* REQUIRED WORK *
Give back all the data exactly as it was written.

* SOURCE MATERIAL *

**********

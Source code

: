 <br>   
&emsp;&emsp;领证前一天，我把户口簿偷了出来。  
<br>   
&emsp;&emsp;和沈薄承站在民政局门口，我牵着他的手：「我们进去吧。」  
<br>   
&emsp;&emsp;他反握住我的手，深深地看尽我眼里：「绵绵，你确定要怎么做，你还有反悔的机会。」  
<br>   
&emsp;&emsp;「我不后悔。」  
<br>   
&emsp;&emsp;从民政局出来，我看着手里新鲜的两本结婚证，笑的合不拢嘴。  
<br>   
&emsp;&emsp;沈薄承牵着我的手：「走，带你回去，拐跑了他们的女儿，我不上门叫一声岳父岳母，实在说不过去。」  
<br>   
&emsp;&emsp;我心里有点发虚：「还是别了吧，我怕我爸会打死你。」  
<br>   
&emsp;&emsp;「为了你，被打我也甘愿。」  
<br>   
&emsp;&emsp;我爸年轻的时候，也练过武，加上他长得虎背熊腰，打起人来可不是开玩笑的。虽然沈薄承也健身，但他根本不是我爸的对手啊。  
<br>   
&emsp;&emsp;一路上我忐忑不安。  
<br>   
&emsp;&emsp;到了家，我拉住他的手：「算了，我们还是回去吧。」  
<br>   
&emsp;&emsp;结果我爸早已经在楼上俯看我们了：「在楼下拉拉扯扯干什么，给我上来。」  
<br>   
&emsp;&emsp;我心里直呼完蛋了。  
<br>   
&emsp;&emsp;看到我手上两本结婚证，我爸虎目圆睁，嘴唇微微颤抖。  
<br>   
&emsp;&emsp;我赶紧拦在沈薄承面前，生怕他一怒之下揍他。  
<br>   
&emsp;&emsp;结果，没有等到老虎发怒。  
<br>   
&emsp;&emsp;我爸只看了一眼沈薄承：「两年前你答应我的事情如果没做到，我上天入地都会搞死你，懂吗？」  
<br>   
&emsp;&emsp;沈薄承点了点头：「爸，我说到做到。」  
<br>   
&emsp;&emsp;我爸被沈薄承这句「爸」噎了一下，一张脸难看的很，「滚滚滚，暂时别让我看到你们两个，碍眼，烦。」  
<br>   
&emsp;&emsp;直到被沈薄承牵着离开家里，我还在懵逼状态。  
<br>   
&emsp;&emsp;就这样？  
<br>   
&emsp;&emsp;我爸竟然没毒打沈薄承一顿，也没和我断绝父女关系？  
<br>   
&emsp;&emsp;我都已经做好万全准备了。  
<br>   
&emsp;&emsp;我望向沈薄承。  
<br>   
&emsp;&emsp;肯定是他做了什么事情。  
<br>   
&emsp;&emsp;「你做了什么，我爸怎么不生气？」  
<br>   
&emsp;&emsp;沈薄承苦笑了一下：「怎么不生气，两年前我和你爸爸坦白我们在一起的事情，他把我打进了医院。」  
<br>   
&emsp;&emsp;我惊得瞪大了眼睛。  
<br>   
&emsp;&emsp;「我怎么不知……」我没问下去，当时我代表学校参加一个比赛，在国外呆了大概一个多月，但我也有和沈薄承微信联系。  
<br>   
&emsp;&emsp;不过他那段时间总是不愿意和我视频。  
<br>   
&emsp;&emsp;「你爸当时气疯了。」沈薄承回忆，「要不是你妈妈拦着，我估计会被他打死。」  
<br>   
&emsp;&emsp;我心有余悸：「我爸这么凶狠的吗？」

**********

* OUTPUT FOR THIS TASK *
Source code

: <br>   
&emsp;&emsp;领证前一天，我把户口簿偷了出来。  
<br>   
&emsp;&emsp;和沈薄承站在民政局门口，我牵着他的手：「我们进去吧。」  
<br>   
&emsp;&emsp;他反握住我的手，深深地看尽我眼里：「绵绵，你确定要怎么做，你还有反悔的机会。」  
<br>   
&emsp;&emsp;「我不后悔。」  
<br>   
&emsp;&emsp;从民政局出来，我看着手里新鲜的两本结婚证，笑的合不拢嘴。  
<br>   
&emsp;&emsp;沈薄承牵着我的手：「走，带你回去，拐跑了他们的女儿，我不上门叫一声岳父岳母，实在说不过去。」  
<br>   
&emsp;&emsp;我心里有点发虚：「还是别了吧，我怕我爸会打死你。」  
<br>   
&emsp;&emsp;「为了你，被打我也甘愿。」  
<br>   
&emsp;&emsp;我爸年轻的时候，也练过武，加上他长得虎背熊腰，打起人来可不是开玩笑的。虽然沈薄承也健身，但他根本不是我爸的对手啊。  
<br>   
&emsp;&emsp;一路上我忐忑不安。  
<br>   
&emsp;&emsp;到了家，我拉住他的手：「算了，我们还是回去吧。」  
<br>   
&emsp;&emsp;结果我爸早已经在楼上俯看我们了：「在楼下拉拉扯扯干什么，给我上来。」  
<br>   
&emsp;&emsp;我心里直呼完蛋了。  
<br>   
&emsp;&emsp;看到我手上两本结婚证，我爸虎目圆睁，嘴唇微微颤抖。  
<br>   
&emsp;&emsp;我赶紧拦在沈薄承面前，生怕他一怒之下揍他。  
<br>   
&emsp;&emsp;结果，没有等到老虎发怒。  
<br>   
&emsp;&emsp;我爸只看了一眼沈薄承：「两年前你答应我的事情如果没做到，我上天入地都会搞死你，懂吗？」  
<br>   
&emsp;&emsp;沈薄承点了点头：「爸，我说到做到。」  
<br>   
&emsp;&emsp;我爸被沈薄承这句「爸」噎了一下，一张脸难看的很，「滚滚滚，暂时别让我看到你们两个，碍眼，烦。」  
<br>   
&emsp;&emsp;直到被沈薄承牵着离开家里，我还在懵逼状态。  
<br>   
&emsp;&emsp;就这样？  
<br>   
&emsp;&emsp;我爸竟然没毒打沈薄承一顿，也没和我断绝父女关系？  
<br>   
&emsp;&emsp;我都已经做好万全准备了。  
<br>   
&emsp;&emsp;我望向沈薄承。  
<br>   
&emsp;&emsp;肯定是他做了什么事情。  
<br>   
&emsp;&emsp;「你做了什么，我爸怎么不生气？」  
<br>   
&emsp;&emsp;沈薄承苦笑了一下：「怎么不生气，两年前我和你爸爸坦白我们在一起的事情，他把我打进了医院。」  
<br>   
&emsp;&emsp;我惊得瞪大了眼睛。  
<br>   
&emsp;&emsp;「我怎么不知……」我没问下去，当时我代表学校参加一个比赛，在国外呆了大概一个多月，但我也有和沈薄承微信联系。  
<br>   
&emsp;&emsp;不过他那段时间总是不愿意和我视频。  
<br>   
&emsp;&emsp;「你爸当时气疯了。」沈薄承回忆，「要不是你妈妈拦着，我估计会被他打死。」  
<br>   
&emsp;&emsp;我心有余悸：「我爸这么凶狠的吗？」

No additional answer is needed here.